Carlie Hanson is a charming Wisconsin teen who makes music about her lived experiences. Not sold yet? Press play. It's explicitly honest and shapeshifting pop for your nerves. "Mood" is her latest single, and it pays homage to a very millennial type of wasted youth and love, while also sounding like something that would be right at home with the music of '90s bubblegum-pop revivalists like LIZ. "I really don't care if we're doing nothing/ I really don't care, you know I fuckin' love it," Hansong sings, lyrics co-written by Leland. "Mood" is a song about enjoying the company you keep, even if it's passing the time getting late-night food, drinking, or chilling in the jacuzzi. Which, let's just claim this now: highly relatable content. What really sells this though? Hanson's pop-starlet positioning and light R&B vocal affectations show that she writes songs that are not only culled from personal experience, but smart enough to appeal to listeners who know and love pop for its range and influence on culture. "Mood" is a mood, a luxury, and a lifestyle. You'd be wise to get into it.
You might remember Diana Gordon as Wynter Gordon, a singer-songwriter who has often collaborated with Beyonce. Vocally, she's got the soulful, throaty grit of a punk storyteller, and musically, she makes evolved folktronica R&B with hi-hats. "Kool Aid" is the latest from Gordon, and its lyrics pack a punch more powerful than the sugar rush you get from drinking it. "Don't forget your family, Don't forget your name," she sings, "One of these days you'll be missing the Kool Aid/ When you're feeling all alone, run home to me." "Kool Aid" effectively captures a feeling of nostalgia that is universal, whether reflecting on bittersweet childhood memories — in fact, the "I'll be right here" coda feels like a loving inner-child pep talk — or a former romance for whom the feelings still burn brightly, or a friendship you might long to reconnect to. Overall, it's a bop that will stick to your ribs, much like the sticky-sweet substance it promotes.
Who knew faking it could sound this good? PAPER caught up with Jesse Saint John the other day, but we can't get enough of his new song "Fake It." That fresh-as-hell vocoder "fake it until we feel it" refrain, plus hooks that don't quit, plus bombastic '80s production, with some Yeezus-style electronic buzzsaws, make this compulsively replayable. But you come for that and you stay for the message underneath.

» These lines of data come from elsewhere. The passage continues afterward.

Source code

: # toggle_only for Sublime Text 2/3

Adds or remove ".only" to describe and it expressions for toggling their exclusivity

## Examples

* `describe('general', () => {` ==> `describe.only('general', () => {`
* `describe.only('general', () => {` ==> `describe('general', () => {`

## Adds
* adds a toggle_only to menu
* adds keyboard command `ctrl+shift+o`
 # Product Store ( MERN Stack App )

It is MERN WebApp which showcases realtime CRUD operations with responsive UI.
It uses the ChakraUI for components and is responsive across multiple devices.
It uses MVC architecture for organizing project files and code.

The songwriter says "Fake It" is actually about distance of the new millennium: how we are all supposedly more connected than ever through technology and still so separated. "I deal with deep sadness and there's this sort of mantra like if you pretend to be happy you eventually convince yourself that you are," Saint John confesses. That kind of raw honesty is rare in pop these days, which is why we're glad Jesse Saint John is here to stay.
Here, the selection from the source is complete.